* **Task material**:
════════════════════
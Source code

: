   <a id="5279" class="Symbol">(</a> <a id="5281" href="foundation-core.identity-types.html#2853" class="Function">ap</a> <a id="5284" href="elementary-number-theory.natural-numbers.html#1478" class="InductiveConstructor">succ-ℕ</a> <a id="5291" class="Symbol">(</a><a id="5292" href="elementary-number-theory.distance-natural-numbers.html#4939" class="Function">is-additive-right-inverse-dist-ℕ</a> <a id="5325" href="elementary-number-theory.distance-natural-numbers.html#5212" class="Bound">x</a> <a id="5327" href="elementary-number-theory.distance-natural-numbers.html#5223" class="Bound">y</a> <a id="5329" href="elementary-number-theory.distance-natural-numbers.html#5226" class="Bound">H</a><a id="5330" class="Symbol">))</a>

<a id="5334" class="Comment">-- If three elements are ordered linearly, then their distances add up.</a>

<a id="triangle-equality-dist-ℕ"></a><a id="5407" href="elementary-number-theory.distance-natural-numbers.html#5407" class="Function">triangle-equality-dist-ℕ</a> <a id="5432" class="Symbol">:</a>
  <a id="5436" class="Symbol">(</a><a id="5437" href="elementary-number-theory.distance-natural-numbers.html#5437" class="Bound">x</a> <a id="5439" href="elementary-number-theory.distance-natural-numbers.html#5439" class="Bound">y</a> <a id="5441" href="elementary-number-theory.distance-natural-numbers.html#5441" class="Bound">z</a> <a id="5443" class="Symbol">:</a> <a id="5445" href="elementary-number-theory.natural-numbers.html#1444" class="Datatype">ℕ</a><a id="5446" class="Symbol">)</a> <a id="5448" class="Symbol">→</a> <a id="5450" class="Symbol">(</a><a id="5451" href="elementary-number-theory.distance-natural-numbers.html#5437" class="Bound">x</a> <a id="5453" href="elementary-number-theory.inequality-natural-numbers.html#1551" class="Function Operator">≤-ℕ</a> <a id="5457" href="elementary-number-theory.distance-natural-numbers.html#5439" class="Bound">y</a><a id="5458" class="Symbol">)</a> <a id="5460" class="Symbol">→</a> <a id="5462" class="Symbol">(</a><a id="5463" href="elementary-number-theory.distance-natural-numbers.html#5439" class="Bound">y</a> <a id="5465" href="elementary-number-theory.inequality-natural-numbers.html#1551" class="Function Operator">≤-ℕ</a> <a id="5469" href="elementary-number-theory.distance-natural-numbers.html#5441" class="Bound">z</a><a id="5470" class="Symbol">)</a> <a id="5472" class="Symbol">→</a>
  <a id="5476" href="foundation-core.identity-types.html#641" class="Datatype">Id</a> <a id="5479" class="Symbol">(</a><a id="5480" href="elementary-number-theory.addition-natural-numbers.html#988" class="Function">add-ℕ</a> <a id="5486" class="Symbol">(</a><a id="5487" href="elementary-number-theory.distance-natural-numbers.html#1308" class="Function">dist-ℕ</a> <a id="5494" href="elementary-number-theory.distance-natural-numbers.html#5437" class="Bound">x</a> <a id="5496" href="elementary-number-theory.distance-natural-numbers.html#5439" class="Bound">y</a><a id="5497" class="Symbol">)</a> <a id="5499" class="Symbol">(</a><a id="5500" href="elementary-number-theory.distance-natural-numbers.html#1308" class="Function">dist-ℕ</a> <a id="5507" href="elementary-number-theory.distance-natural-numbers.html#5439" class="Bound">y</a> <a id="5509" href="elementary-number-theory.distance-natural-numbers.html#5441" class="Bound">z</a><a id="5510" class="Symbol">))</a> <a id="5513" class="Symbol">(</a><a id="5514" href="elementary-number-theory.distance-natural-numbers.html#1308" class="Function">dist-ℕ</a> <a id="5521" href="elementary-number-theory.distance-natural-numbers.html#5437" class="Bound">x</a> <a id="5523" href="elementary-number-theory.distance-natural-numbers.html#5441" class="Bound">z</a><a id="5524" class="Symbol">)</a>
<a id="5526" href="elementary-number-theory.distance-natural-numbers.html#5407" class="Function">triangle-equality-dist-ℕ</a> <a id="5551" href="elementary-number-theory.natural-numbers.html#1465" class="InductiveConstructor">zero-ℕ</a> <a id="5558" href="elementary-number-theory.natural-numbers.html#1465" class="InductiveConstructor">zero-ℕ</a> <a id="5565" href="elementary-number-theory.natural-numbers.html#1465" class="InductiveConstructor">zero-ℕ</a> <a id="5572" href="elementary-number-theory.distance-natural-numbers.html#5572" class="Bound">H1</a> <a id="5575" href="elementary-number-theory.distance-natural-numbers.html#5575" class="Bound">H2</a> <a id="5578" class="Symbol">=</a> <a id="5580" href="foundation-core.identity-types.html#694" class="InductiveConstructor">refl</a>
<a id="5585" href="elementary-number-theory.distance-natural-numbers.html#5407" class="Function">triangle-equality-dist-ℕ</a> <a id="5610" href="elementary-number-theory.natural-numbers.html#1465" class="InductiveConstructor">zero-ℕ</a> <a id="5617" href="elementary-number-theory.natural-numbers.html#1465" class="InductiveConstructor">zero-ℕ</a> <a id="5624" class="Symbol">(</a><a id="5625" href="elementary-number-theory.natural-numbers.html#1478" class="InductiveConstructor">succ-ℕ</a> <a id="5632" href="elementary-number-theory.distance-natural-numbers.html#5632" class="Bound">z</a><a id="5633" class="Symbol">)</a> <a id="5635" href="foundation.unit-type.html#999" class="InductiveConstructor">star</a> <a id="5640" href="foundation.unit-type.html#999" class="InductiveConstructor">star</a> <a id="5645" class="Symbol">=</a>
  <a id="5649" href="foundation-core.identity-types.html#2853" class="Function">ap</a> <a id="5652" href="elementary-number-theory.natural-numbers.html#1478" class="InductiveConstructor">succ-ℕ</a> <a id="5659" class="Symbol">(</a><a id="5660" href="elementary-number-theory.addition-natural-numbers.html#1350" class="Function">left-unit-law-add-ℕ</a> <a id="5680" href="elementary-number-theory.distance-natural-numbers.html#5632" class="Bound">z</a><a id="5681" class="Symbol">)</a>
════════════════════
* **Problem to work on**:
Every word of the data above should be given again, exactly as it stands.

* **Exercise solution**:
Source code

:   <a id="5279" class="Symbol">(</a> <a id="5281" href="foundation-core.identity-types.html#2853" class="Function">ap</a> <a id="5284" href="elementary-number-theory.natural-numbers.html#1478" class="InductiveConstructor">succ-ℕ</a> <a id="5291" class="Symbol">(</a><a id="5292" href="elementary-number-theory.distance-natural-numbers.html#4939" class="Function">is-additive-right-inverse-dist-ℕ</a> <a id="5325" href="elementary-number-theory.distance-natural-numbers.html#5212" class="Bound">x</a> <a id="5327" href="elementary-number-theory.distance-natural-numbers.html#5223" class="Bound">y</a> <a id="5329" href="elementary-number-theory.distance-natural-numbers.html#5226" class="Bound">H</a><a id="5330" class="Symbol">))</a>

<a id="5334" class="Comment">-- If three elements are ordered linearly, then their distances add up.</a>

<a id="triangle-equality-dist-ℕ"></a><a id="5407" href="elementary-number-theory.distance-natural-numbers.html#5407" class="Function">triangle-equality-dist-ℕ</a> <a id="5432" class="Symbol">:</a>
  <a id="5436" class="Symbol">(</a><a id="5437" href="elementary-number-theory.distance-natural-numbers.html#5437" class="Bound">x</a> <a id="5439" href="elementary-number-theory.distance-natural-numbers.html#5439" class="Bound">y</a> <a id="5441" href="elementary-number-theory.distance-natural-numbers.html#5441" class="Bound">z</a> <a id="5443" class="Symbol">:</a> <a id="5445" href="elementary-number-theory.natural-numbers.html#1444" class="Datatype">ℕ</a><a id="5446" class="Symbol">)</a> <a id="5448" class="Symbol">→</a> <a id="5450" class="Symbol">(</a><a id="5451" href="elementary-number-theory.distance-natural-numbers.html#5437" class="Bound">x</a> <a id="5453" href="elementary-number-theory.inequality-natural-numbers.html#1551" class="Function Operator">≤-ℕ</a> <a id="5457" href="elementary-number-theory.distance-natural-numbers.html#5439" class="Bound">y</a><a id="5458" class="Symbol">)</a> <a id="5460" class="Symbol">→</a> <a id="5462" class="Symbol">(</a><a id="5463" href="elementary-number-theory.distance-natural-numbers.html#5439" class="Bound">y</a> <a id="5465" href="elementary-number-theory.inequality-natural-numbers.html#1551" class="Function Operator">≤-ℕ</a> <a id="5469" href="elementary-number-theory.distance-natural-numbers.html#5441" class="Bound">z</a><a id="5470" class="Symbol">)</a> <a id="5472" class="Symbol">→</a>
  <a id="5476" href="foundation-core.identity-types.html#641" class="Datatype">Id</a> <a id="5479" class="Symbol">(</a><a id="5480" href="elementary-number-theory.addition-natural-numbers.html#988" class="Function">add-ℕ</a> <a id="5486" class="Symbol">(</a><a id="5487" href="elementary-number-theory.distance-natural-numbers.html#1308" class="Function">dist-ℕ</a> <a id="5494" href="elementary-number-theory.distance-natural-numbers.html#5437" class="Bound">x</a> <a id="5496" href="elementary-number-theory.distance-natural-numbers.html#5439" class="Bound">y</a><a id="5497" class="Symbol">)</a> <a id="5499" class="Symbol">(</a><a id="5500" href="elementary-number-theory.distance-natural-numbers.html#1308" class="Function">dist-ℕ</a> <a id="5507" href="elementary-number-theory.distance-natural-numbers.html#5439" class="Bound">y</a> <a id="5509" href="elementary-number-theory.distance-natural-numbers.html#5441" class="Bound">z</a><a id="5510" class="Symbol">))</a> <a id="5513" class="Symbol">(</a><a id="5514" href="elementary-number-theory.distance-natural-numbers.html#1308" class="Function">dist-ℕ</a> <a id="5521" href="elementary-number-theory.distance-natural-numbers.html#5437" class="Bound">x</a> <a id="5523" href="elementary-number-theory.distance-natural-numbers.html#5441" class="Bound">z</a><a id="5524" class="Symbol">)</a>
<a id="5526" href="elementary-number-theory.distance-natural-numbers.html#5407" class="Function">triangle-equality-dist-ℕ</a> <a id="5551" href="elementary-number-theory.natural-numbers.html#1465" class="InductiveConstructor">zero-ℕ</a> <a id="5558" href="elementary-number-theory.natural-numbers.html#1465" class="InductiveConstructor">zero-ℕ</a> <a id="5565" href="elementary-number-theory.natural-numbers.html#1465" class="InductiveConstructor">zero-ℕ</a> <a id="5572" href="elementary-number-theory.distance-natural-numbers.html#5572" class="Bound">H1</a> <a id="5575" href="elementary-number-theory.distance-natural-numbers.html#5575" class="Bound">H2</a> <a id="5578" class="Symbol">=</a> <a id="5580" href="foundation-core.identity-types.html#694" class="InductiveConstructor">refl</a>
<a id="5585" href="elementary-number-theory.distance-natural-numbers.html#5407" class="Function">triangle-equality-dist-ℕ</a> <a id="5610" href="elementary-number-theory.natural-numbers.html#1465" class="InductiveConstructor">zero-ℕ</a> <a id="5617" href="elementary-number-theory.natural-numbers.html#1465" class="InductiveConstructor">zero-ℕ</a> <a id="5624" class="Symbol">(</a><a id="5625" href="elementary-number-theory.natural-numbers.html#1478" class="InductiveConstructor">succ-ℕ</a> <a id="5632" href="elementary-number-theory.distance-natural-numbers.html#5632" class="Bound">z</a><a id="5633" class="Symbol">)</a> <a id="5635" href="foundation.unit-type.html#999" class="InductiveConstructor">star</a> <a id="5640" href="foundation.unit-type.html#999" class="InductiveConstructor">star</a> <a id="5645" class="Symbol">=</a>
  <a id="5649" href="foundation-core.identity-types.html#2853" class="Function">ap</a> <a id="5652" href="elementary-number-theory.natural-numbers.html#1478" class="InductiveConstructor">succ-ℕ</a> <a id="5659" class="Symbol">(</a><a id="5660" href="elementary-number-theory.addition-natural-numbers.html#1350" class="Function">left-unit-law-add-ℕ</a> <a id="5680" href="elementary-number-theory.distance-natural-numbers.html#5632" class="Bound">z</a><a id="5681" class="Symbol">)</a>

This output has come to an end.